* **Action item**
Every line of the data that includes "future" should be copied out.

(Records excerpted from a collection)

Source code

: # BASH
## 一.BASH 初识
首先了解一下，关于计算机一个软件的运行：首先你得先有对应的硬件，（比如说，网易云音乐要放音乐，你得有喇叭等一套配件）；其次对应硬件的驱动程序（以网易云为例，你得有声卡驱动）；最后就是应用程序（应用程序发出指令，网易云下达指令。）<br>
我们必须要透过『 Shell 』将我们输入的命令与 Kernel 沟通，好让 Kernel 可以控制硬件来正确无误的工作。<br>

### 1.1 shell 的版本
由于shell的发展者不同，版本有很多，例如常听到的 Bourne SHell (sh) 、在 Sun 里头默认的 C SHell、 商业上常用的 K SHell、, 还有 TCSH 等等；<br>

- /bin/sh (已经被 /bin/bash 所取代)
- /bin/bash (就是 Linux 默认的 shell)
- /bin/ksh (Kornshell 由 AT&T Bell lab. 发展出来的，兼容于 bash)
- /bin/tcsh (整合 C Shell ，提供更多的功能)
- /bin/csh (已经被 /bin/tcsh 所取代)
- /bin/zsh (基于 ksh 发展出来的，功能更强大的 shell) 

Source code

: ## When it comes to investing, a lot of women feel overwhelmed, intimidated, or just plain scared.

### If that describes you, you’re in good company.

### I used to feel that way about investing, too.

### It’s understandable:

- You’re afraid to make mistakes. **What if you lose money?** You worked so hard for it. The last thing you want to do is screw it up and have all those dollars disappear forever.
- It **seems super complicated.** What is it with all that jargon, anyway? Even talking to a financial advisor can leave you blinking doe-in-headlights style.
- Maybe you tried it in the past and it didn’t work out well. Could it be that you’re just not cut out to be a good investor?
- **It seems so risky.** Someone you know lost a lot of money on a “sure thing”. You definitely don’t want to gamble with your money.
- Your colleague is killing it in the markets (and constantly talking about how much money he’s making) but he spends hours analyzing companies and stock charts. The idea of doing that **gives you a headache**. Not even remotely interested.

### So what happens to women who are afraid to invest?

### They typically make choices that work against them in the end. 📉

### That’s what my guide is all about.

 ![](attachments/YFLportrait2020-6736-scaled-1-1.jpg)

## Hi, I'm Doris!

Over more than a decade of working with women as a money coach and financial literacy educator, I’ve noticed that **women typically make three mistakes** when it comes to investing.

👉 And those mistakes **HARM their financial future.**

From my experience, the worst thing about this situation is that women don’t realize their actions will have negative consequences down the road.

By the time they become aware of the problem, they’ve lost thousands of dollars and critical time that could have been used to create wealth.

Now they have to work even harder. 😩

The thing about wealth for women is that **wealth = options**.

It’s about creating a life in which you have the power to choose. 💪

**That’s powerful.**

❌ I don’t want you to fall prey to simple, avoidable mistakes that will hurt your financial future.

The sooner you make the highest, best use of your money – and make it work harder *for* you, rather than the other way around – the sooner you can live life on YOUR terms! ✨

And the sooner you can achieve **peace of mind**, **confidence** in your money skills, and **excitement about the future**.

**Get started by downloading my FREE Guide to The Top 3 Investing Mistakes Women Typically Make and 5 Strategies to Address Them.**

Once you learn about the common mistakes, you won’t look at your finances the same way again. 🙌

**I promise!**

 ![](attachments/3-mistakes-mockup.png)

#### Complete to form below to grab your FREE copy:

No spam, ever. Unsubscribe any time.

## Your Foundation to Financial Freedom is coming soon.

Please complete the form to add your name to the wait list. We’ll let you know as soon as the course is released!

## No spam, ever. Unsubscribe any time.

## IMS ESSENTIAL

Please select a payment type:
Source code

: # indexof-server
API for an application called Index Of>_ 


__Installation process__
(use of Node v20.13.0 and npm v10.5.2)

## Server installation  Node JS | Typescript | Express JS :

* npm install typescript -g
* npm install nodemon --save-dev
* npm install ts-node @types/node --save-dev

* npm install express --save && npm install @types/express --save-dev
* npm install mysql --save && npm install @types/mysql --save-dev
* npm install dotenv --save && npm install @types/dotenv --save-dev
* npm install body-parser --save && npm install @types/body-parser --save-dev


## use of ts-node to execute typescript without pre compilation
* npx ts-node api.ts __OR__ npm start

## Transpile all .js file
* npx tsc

* **Worked solution**
👉 And those mistakes **HARM their financial future.**
❌ I don’t want you to fall prey to simple, avoidable mistakes that will hurt your financial future.
And the sooner you can achieve **peace of mind**, **confidence** in your money skills, and **excitement about the future**.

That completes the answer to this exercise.